Yes, we want you to be more involved in You Didn't Win 2012. We're looking for guest bloggers to write pieces for this site (we already have one), people to organise postcard distribution around the country for the next campaign, people to design new postcards and other items for next year (ecologically-conscious as we are, we will be reusing this year's cards too - but it's still nice to have new things as well!) and generally just boots on the ground to help us get more stuff done next year. You know the drill by now - contact us at youdidntwin@hotmail.co.uk, via our Twitter feed or on Facebook and tell us what you'd like to do. Together we can make the second anniversary of the election no-one won even more memorable for Cameron...

But for now, today sees the end of the first phase of the You Didn't Win campaign: a movement born in rage and improvised pretty much every step of the way. But, to quote a Tory coalition leader of sterner stuff than Dave, this is not the end, or even the beginning of the end. This is just the end of the beginning. We'll keep updating the blog, our Twitter and Facebook pages over the next year when there are things we want to talk about; and then at the start of 2012 we'll kick things up a notch and ensure that once again, Dave is reminded that...

well. You know what to say by now. ;)

And now, all rise for John Lydon pulling faces and having a good old shout...

Thursday 5 May 2011

Run Extended Due to Popular Demand!

Well, we here at You Didn't Win HQ sent our cards today, and we've been hearing from people who've sent cards all day, all over the country. Those cards will arrive at Downing Street tomorrow, just in time to put Cameron in a bad mood as he tucks in to his post-referendum kedgeree. But something we hadn't expected to happen has also occurred.

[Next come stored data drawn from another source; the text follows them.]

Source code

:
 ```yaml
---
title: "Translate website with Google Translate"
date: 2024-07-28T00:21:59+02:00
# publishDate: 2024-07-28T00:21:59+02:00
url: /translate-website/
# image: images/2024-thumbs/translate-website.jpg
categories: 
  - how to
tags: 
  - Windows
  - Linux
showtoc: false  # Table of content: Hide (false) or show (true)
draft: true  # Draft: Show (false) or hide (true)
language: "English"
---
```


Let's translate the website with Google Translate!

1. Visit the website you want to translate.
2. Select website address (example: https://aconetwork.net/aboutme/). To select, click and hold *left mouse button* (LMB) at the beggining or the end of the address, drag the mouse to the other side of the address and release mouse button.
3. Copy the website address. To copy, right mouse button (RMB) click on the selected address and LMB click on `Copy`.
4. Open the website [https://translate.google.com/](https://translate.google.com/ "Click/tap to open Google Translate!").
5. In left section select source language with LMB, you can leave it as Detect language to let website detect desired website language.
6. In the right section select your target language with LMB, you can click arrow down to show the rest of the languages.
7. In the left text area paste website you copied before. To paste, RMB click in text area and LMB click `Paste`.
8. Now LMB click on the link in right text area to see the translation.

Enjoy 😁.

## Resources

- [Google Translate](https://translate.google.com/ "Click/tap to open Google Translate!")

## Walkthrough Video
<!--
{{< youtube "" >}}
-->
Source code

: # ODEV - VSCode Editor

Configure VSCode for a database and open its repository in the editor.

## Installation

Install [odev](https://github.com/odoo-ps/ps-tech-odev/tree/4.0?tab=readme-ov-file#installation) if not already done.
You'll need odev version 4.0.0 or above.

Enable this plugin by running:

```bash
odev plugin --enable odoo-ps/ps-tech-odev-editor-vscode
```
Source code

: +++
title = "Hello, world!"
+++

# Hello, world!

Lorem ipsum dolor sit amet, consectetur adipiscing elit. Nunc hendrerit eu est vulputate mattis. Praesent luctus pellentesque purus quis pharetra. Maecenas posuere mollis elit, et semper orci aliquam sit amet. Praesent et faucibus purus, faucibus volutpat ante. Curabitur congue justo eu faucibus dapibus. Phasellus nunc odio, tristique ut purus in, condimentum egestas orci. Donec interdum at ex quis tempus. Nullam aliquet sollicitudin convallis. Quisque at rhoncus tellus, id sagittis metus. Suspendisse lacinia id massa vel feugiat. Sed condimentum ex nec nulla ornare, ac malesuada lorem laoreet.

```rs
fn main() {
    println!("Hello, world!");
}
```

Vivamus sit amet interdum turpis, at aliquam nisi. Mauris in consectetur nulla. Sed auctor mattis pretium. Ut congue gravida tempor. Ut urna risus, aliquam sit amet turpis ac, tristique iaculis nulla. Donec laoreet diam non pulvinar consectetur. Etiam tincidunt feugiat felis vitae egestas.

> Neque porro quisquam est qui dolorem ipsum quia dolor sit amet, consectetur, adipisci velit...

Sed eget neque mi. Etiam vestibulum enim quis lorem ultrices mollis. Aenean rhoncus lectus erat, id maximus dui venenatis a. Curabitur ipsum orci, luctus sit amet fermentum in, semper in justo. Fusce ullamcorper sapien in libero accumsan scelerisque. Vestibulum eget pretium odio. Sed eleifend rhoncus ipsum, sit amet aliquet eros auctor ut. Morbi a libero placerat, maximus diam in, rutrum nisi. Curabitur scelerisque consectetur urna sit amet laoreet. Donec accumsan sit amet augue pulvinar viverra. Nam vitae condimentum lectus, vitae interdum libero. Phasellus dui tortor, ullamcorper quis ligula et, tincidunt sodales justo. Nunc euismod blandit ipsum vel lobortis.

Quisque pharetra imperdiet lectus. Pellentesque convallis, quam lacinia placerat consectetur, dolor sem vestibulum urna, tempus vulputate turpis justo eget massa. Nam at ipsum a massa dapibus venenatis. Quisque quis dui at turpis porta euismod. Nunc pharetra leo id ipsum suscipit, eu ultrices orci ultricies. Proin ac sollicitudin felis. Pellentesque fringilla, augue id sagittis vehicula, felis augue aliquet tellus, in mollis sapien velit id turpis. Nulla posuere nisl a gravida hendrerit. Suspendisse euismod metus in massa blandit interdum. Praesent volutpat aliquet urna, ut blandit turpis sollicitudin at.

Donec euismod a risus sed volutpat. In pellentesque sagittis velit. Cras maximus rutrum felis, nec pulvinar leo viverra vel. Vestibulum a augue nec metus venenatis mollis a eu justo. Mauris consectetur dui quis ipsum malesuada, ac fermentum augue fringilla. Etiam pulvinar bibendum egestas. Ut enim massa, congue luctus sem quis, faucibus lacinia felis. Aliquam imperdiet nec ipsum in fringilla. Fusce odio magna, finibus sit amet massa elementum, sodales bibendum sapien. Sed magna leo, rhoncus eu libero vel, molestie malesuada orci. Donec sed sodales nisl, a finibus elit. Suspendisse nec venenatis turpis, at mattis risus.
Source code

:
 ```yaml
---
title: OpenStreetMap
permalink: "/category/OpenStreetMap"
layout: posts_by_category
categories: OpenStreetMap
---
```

As we and others have tweeted and talked about the cards we're sending today, more and more people, hearing about the campaign, have expressed a wish to get involved. And that's why we've decided to extend our campaign a little further - as of today the deadline for sending your You Didn't Win card to Number 10 Downing Street (London SW1A 2AA, remember) is now May 11th. This is the anniversary of the day last year when Our Own Dear Queen Bess, Gawd Bless 'Er, invited David Cameron to form a government - despite his failure to win the General Election (no disrespect meant to Her Maj - it's her constitutional role and she has to do it. But we like to think she was giving Cameron the Royal V's behind her back with her left hand while she shook his right).

So don't despair if you've missed today's post - there's still time to send your cards! You can get official cards from us by tweeting us your address, or sending it to youdidntwin@hotmail.co.uk, but remember that you can also send local postcards from where you live too if you don't have an official one. We do ask that you take a photo of you sending the card and post it somewhere online - tagged with 'youdidntwin', naturally - and you could even send them to the aforementioned email address if you want - we'd love to put peoples' postcard pics here on the blog to celebrate our campaign.

A campaign which is well under way now: tomorrow David Cameron will see the first signs that the people of Britain remember that he didn't win the election. Let's keep up the pressure and keep sending him messages right up to next Wednesday!